THE PROBLEM:
Down to the last line, repeat the records exactly.

** DATA SUPPLIED follows **

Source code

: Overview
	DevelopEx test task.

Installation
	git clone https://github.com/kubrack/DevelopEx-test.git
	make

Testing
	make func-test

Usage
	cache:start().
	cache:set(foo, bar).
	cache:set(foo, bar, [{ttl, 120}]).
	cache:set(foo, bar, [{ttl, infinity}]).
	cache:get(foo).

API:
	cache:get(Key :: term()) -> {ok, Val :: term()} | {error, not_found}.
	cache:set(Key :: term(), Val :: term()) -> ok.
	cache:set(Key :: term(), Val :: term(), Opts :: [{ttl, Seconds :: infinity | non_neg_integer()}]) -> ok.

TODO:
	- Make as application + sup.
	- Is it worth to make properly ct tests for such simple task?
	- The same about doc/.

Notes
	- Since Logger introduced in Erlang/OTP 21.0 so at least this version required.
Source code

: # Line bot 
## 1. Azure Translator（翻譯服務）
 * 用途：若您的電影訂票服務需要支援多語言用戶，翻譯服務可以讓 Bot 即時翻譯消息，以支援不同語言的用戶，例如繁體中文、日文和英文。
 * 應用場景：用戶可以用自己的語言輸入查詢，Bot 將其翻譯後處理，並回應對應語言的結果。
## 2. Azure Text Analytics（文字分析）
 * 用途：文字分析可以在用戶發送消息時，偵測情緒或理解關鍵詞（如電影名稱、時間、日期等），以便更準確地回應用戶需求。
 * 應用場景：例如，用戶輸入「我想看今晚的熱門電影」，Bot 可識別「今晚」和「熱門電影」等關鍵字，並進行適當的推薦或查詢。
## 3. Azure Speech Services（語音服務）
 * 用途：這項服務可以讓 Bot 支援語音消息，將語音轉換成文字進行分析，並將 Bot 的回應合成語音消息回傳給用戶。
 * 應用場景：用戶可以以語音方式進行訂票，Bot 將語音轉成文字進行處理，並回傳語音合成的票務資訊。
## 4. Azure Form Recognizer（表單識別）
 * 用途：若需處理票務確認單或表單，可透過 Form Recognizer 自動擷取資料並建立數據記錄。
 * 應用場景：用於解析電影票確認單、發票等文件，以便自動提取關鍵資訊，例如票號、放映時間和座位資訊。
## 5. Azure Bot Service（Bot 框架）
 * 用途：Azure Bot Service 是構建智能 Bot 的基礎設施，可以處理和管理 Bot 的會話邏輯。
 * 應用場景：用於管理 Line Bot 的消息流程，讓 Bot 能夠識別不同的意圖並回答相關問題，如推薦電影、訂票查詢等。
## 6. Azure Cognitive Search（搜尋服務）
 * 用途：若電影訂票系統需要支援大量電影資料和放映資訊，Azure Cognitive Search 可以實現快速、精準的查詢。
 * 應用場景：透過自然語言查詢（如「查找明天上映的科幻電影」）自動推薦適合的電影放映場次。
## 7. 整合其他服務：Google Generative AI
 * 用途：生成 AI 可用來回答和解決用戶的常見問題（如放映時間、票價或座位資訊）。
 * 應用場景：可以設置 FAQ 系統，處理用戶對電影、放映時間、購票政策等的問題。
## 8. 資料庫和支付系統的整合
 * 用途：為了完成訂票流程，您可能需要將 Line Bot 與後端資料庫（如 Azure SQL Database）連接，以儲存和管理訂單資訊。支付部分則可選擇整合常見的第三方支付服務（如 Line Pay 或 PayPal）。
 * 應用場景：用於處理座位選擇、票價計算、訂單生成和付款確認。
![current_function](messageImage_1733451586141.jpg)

** End of DATA SUPPLIED **

ANSWER FOR THIS EXERCISE:
Source code

: Overview
	DevelopEx test task.

Installation
	git clone https://github.com/kubrack/DevelopEx-test.git
	make

Testing
	make func-test

Usage
	cache:start().
	cache:set(foo, bar).
	cache:set(foo, bar, [{ttl, 120}]).
	cache:set(foo, bar, [{ttl, infinity}]).
	cache:get(foo).

API:
	cache:get(Key :: term()) -> {ok, Val :: term()} | {error, not_found}.
	cache:set(Key :: term(), Val :: term()) -> ok.
	cache:set(Key :: term(), Val :: term(), Opts :: [{ttl, Seconds :: infinity | non_neg_integer()}]) -> ok.

TODO:
	- Make as application + sup.
	- Is it worth to make properly ct tests for such simple task?
	- The same about doc/.

Notes
	- Since Logger introduced in Erlang/OTP 21.0 so at least this version required.
Source code

: # Line bot 
## 1. Azure Translator（翻譯服務）
 * 用途：若您的電影訂票服務需要支援多語言用戶，翻譯服務可以讓 Bot 即時翻譯消息，以支援不同語言的用戶，例如繁體中文、日文和英文。
 * 應用場景：用戶可以用自己的語言輸入查詢，Bot 將其翻譯後處理，並回應對應語言的結果。
## 2. Azure Text Analytics（文字分析）
 * 用途：文字分析可以在用戶發送消息時，偵測情緒或理解關鍵詞（如電影名稱、時間、日期等），以便更準確地回應用戶需求。
 * 應用場景：例如，用戶輸入「我想看今晚的熱門電影」，Bot 可識別「今晚」和「熱門電影」等關鍵字，並進行適當的推薦或查詢。
## 3. Azure Speech Services（語音服務）
 * 用途：這項服務可以讓 Bot 支援語音消息，將語音轉換成文字進行分析，並將 Bot 的回應合成語音消息回傳給用戶。
 * 應用場景：用戶可以以語音方式進行訂票，Bot 將語音轉成文字進行處理，並回傳語音合成的票務資訊。
## 4. Azure Form Recognizer（表單識別）
 * 用途：若需處理票務確認單或表單，可透過 Form Recognizer 自動擷取資料並建立數據記錄。
 * 應用場景：用於解析電影票確認單、發票等文件，以便自動提取關鍵資訊，例如票號、放映時間和座位資訊。
## 5. Azure Bot Service（Bot 框架）
 * 用途：Azure Bot Service 是構建智能 Bot 的基礎設施，可以處理和管理 Bot 的會話邏輯。
 * 應用場景：用於管理 Line Bot 的消息流程，讓 Bot 能夠識別不同的意圖並回答相關問題，如推薦電影、訂票查詢等。
## 6. Azure Cognitive Search（搜尋服務）
 * 用途：若電影訂票系統需要支援大量電影資料和放映資訊，Azure Cognitive Search 可以實現快速、精準的查詢。
 * 應用場景：透過自然語言查詢（如「查找明天上映的科幻電影」）自動推薦適合的電影放映場次。
## 7. 整合其他服務：Google Generative AI
 * 用途：生成 AI 可用來回答和解決用戶的常見問題（如放映時間、票價或座位資訊）。
 * 應用場景：可以設置 FAQ 系統，處理用戶對電影、放映時間、購票政策等的問題。
## 8. 資料庫和支付系統的整合
 * 用途：為了完成訂票流程，您可能需要將 Line Bot 與後端資料庫（如 Azure SQL Database）連接，以儲存和管理訂單資訊。支付部分則可選擇整合常見的第三方支付服務（如 Line Pay 或 PayPal）。
 * 應用場景：用於處理座位選擇、票價計算、訂單生成和付款確認。
![current_function](messageImage_1733451586141.jpg)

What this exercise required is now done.